Open hsienchao opened 9 months ago
Tried to use Manoj's Sequenza gene level script to process the old cases. I found this script generates inconsistent CN and A/B values. For example:
So I made a script which will use the segment that has highest overlapped regions with the gene. I've re-processed all old cases on Frederick server.
#chromosome | start.pos | end.pos | Gene | CNt | A | B |
---|---|---|---|---|---|---|
chr1 | 13424002 | 13648656 | PRAMEF15 | 2 | 1 | 0 |
chr1 | 13448049 | 13671691 | PRAMEF13 | 2 | 1 | 0 |
chr1 | 13448049 | 13671691 | PRAMEF14 | 2 | 1 | 0 |
chr1 | 13474688 | 13698358 | PRAMEF19 | 2 | 1 | 0 |
chr1 | 13495283 | 13718962 | PRAMEF17 | 2 | 1 | 0 |
chr1 | 13521972 | 13747733 | PRAMEF20 | 2 | 1 | 0 |
chr11 | 48346492 | 48347482 | OR4C3 | 2 | 2 | 1 |
chr14 | 106518399 | 106518853 | IGHV3-7 | 2 | 1 | 0 |
chr18 | 3499182 | 3880068 | DLGAP1 | 2 | 2 | 1 |
chr5 | 128796102 | 129072911 | ADAMTS19 | 2 | 2 | 1 |
The CNVkit and Sequenza data flow is being improved.

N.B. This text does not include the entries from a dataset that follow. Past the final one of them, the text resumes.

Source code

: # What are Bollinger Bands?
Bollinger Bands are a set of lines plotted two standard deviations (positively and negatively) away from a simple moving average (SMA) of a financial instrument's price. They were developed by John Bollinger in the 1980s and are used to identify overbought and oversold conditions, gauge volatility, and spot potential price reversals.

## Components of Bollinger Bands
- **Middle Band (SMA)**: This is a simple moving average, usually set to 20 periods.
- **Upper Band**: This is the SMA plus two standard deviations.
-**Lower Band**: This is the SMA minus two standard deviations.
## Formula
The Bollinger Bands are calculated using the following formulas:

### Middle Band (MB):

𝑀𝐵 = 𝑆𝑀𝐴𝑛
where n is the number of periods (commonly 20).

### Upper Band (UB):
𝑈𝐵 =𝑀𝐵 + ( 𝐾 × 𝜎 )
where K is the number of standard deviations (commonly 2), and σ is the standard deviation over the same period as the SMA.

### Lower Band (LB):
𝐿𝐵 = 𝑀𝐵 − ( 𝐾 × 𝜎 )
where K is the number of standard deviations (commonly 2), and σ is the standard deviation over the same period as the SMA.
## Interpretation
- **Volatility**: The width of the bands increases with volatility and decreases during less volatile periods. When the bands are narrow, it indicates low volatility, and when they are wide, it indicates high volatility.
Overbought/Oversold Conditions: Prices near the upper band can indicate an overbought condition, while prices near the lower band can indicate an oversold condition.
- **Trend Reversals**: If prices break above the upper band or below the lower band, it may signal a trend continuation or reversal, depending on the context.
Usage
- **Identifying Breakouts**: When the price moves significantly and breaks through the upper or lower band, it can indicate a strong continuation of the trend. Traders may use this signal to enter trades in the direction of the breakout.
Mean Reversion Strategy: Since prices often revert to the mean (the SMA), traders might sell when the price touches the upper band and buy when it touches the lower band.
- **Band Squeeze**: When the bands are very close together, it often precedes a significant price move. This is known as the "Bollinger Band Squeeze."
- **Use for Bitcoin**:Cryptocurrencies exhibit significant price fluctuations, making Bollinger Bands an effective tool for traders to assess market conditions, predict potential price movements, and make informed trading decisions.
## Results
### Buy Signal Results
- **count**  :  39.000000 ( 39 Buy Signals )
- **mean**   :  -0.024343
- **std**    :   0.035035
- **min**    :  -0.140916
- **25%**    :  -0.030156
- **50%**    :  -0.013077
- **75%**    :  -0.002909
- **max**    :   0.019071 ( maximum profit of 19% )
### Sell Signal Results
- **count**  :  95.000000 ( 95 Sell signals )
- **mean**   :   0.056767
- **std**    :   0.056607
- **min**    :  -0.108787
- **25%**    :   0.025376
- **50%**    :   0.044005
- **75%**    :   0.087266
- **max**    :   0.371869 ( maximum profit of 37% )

The old way is to upload the CNV segment data and then join the gene table. This is very slow. These two tables need around 30 mins to refresh the joined tables. Now I plan to improve this by creating the join table first by bedtools' intersect and groupy commands. Then we upload the segment file with gene list.